Because the pictures are not wanted, reproduce the rest of the records below exactly as they stand.

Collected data
──────────────────────────────
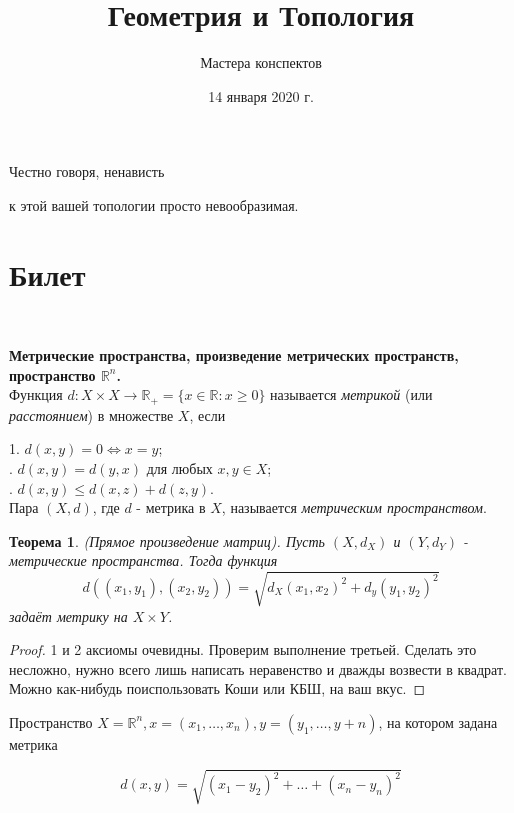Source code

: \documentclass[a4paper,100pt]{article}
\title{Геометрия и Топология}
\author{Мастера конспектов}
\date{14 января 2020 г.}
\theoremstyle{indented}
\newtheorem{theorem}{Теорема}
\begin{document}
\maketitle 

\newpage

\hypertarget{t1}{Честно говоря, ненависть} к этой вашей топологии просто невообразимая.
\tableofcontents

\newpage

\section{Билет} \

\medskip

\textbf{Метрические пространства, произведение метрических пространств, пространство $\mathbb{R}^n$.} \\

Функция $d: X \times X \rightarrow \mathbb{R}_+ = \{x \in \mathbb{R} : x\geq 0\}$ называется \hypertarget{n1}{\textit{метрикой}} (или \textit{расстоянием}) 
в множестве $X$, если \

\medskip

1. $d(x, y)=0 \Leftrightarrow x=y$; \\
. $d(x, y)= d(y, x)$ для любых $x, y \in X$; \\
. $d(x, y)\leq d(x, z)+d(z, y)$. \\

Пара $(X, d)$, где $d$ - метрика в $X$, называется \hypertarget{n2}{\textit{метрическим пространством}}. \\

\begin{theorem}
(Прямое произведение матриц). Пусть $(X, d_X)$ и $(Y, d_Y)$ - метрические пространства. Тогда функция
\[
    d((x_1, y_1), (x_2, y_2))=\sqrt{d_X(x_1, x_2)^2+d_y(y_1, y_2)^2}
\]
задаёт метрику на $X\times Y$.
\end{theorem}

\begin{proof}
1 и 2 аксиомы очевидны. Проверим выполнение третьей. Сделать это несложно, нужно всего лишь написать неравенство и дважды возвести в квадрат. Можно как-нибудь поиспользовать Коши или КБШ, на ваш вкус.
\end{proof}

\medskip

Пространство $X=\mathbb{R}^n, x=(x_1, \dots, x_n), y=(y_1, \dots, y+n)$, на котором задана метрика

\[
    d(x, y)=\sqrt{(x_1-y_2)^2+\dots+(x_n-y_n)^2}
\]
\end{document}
──────────────────────────────
» Response to this exercise
Source code

: \documentclass[a4paper,100pt]{article}
\title{Геометрия и Топология}
\author{Мастера конспектов}
\date{14 января 2020 г.}
\theoremstyle{indented}
\newtheorem{theorem}{Теорема}
\begin{document}
\maketitle 

\newpage

\hypertarget{t1}{Честно говоря, ненависть} к этой вашей топологии просто невообразимая.
\tableofcontents

\newpage

\section{Билет} \

\medskip

\textbf{Метрические пространства, произведение метрических пространств, пространство $\mathbb{R}^n$.} \\

Функция $d: X \times X \rightarrow \mathbb{R}_+ = \{x \in \mathbb{R} : x\geq 0\}$ называется \hypertarget{n1}{\textit{метрикой}} (или \textit{расстоянием}) 
в множестве $X$, если \

\medskip

1. $d(x, y)=0 \Leftrightarrow x=y$; \\
. $d(x, y)= d(y, x)$ для любых $x, y \in X$; \\
. $d(x, y)\leq d(x, z)+d(z, y)$. \\

Пара $(X, d)$, где $d$ - метрика в $X$, называется \hypertarget{n2}{\textit{метрическим пространством}}. \\

\begin{theorem}
(Прямое произведение матриц). Пусть $(X, d_X)$ и $(Y, d_Y)$ - метрические пространства. Тогда функция
\[
    d((x_1, y_1), (x_2, y_2))=\sqrt{d_X(x_1, x_2)^2+d_y(y_1, y_2)^2}
\]
задаёт метрику на $X\times Y$.
\end{theorem}

\begin{proof}
1 и 2 аксиомы очевидны. Проверим выполнение третьей. Сделать это несложно, нужно всего лишь написать неравенство и дважды возвести в квадрат. Можно как-нибудь поиспользовать Коши или КБШ, на ваш вкус.
\end{proof}

\medskip

Пространство $X=\mathbb{R}^n, x=(x_1, \dots, x_n), y=(y_1, \dots, y+n)$, на котором задана метрика

\[
    d(x, y)=\sqrt{(x_1-y_2)^2+\dots+(x_n-y_n)^2}
\]
\end{document}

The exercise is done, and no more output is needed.